# IBM Data Science Capstone Project: Settling in Sydney, Australia

## 1. Introduction

In this final project I choose to analyse the city of Sydney, AUS. Sydney is the largest city in Asutralia with more than 5 millions inhabitants. The city is very large with different neigbourhoods. All neigbourhoods offers different atmosphere. You have to ones close to the beach, the others closer to the city center or the business district. 
This analysis should help you find the best place for you to settle in Sydney.
It will show you:
 - What are the best locations as per infrstructure
 - What type of venues are there around - school, restaurants, parks, gyms, coffee-shops

According to your personal preference, you will be able to choose the best suited location/neigbourhood for you.

## 2. Data

As we decided to focus our analysis on Sydney, we need to get the data for Sydney and its suburb. They can be found here [link](https://www.geonames.org/postal-codes/AU/NSW/new-south-wales.html). In  order to get the data we need to scrape the webpage. Where we need to be careful is to get the 2nd table of the webpage, as the first one refers to a search table. Once we get the relevant table, we need to clean it. Meaning droping the non-relevant columns, the columns with no values, renaming the columns and reseting the index. 
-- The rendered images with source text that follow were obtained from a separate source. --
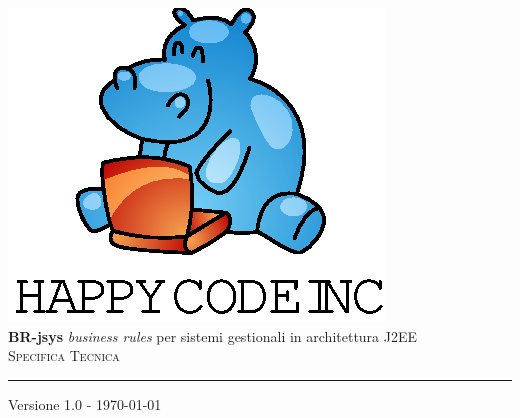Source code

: \documentclass[11pt,titlepage,a4paper]{report}
\begin{document}
\newcommand{\lv}{ 1.0 } %
\newcommand{\dt}{ Specifica Tecnica }%
\newcommand{\Glossario}{ Glossario.1.4.pdf }
\newcommand{\PdQ}{ PianoDiQualifica.1.1.pdf }
\newcommand{\PdP}{ PianoDiProgetto.1.1.pdf }

\newcommand{\br}{business rule}
\newcommand{\brs}{business rules}
\newcommand{\bo}{business object}
\newcommand{\bos}{business objects}
\newcommand{\re}{repository}
\newcommand{\brp}{BusinessRuleParser}
\newcommand{\brl}{BusinessRuleLexer}
\newcommand{\BR}{BusinessRule}



\begin{titlepage}\begin{center}
\vspace*{0.5in}
\includegraphics{logo.eps}
\vspace*{0.2in} \\
{\Large \textbf{BR-jsys}}
{\Large \emph{business rules} per sistemi gestionali in architettura J2EE } 
\vspace{2in} \\
\Huge \textsc{ \dt }
\par\rule{10cm}{0.4pt} \par {\large Versione \lv - \today} \\
\end{center}\end{titlepage}
\vspace*{0.5in}
\end{document}

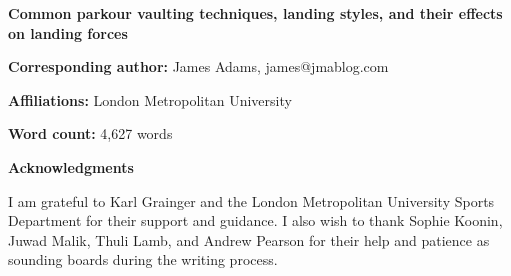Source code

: 

% 


\thispagestyle{empty}
\begin{center}
\vspace*{5cm}
{\headerfont\huge\bfseries Common parkour vaulting techniques, landing styles, and their effects on landing forces}

\vfill

\textbf{Corresponding author:} James Adams, james@jmablog.com

\textbf{Affiliations:} London Metropolitan University

\textbf{Word count:} 4,627 words

\end{center}

\newpage


\setcounter{page}{1}

\thispagestyle{empty}
\begin{center}
\vspace*{5cm}
{\headerfont\large\bfseries Acknowledgments}
\end{center}

I am grateful to Karl Grainger and the London Metropolitan University Sports Department for their support and guidance. I also wish to thank Sophie Koonin, Juwad Malik, Thuli Lamb, and Andrew Pearson for their help and patience as sounding boards during the writing process.

\newpage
In a second part we will have to combine the lattitude and longitude data to the table. As you will be able to see, the table from the webpage is already containing the lattitude and longitude data. In an index section I will add the code I used to transform the table and only extract the lattitude and longitude from it. The final geographical data are stored in a .csv file and will be imported and combined to the main table. 

The final table will then contain every neighbourhoods in Sydney, display its respective borough, zip code as well as its latittude and longitude.

The below steps get use to the final outcome, which will contain all the data relevant to pursuie our analysis.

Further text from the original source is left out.